- **Task statement**
When you spot the word "React" in a line of the data below, copy that line.

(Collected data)
+===+

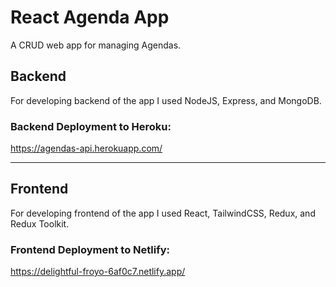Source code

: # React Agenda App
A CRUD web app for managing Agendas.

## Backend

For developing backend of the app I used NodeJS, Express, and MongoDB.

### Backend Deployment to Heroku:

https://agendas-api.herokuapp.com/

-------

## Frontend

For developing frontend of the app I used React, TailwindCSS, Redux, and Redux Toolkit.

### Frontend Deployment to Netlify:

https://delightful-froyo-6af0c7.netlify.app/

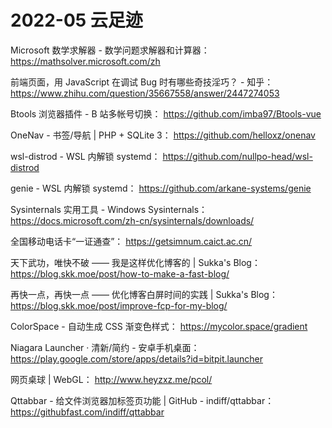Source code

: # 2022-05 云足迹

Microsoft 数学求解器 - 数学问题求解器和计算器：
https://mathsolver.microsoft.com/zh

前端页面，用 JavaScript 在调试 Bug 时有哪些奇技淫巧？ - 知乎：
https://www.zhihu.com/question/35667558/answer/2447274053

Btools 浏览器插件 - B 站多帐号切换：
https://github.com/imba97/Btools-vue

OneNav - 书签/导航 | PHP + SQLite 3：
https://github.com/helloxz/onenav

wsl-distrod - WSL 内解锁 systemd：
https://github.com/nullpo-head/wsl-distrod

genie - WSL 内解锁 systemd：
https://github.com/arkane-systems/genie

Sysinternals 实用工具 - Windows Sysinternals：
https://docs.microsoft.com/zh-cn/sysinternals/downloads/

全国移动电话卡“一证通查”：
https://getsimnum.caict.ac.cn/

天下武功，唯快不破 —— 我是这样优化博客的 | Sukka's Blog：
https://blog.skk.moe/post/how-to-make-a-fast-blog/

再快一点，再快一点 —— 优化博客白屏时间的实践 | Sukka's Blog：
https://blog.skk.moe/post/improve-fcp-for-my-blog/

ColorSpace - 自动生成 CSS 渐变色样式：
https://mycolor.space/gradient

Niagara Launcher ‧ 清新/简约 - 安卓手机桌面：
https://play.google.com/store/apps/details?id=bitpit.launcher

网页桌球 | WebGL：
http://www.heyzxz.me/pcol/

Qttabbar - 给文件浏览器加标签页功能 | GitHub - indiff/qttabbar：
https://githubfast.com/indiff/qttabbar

+===+

- **Exercise answer**
: # React Agenda App
For developing frontend of the app I used React, TailwindCSS, Redux, and Redux Toolkit.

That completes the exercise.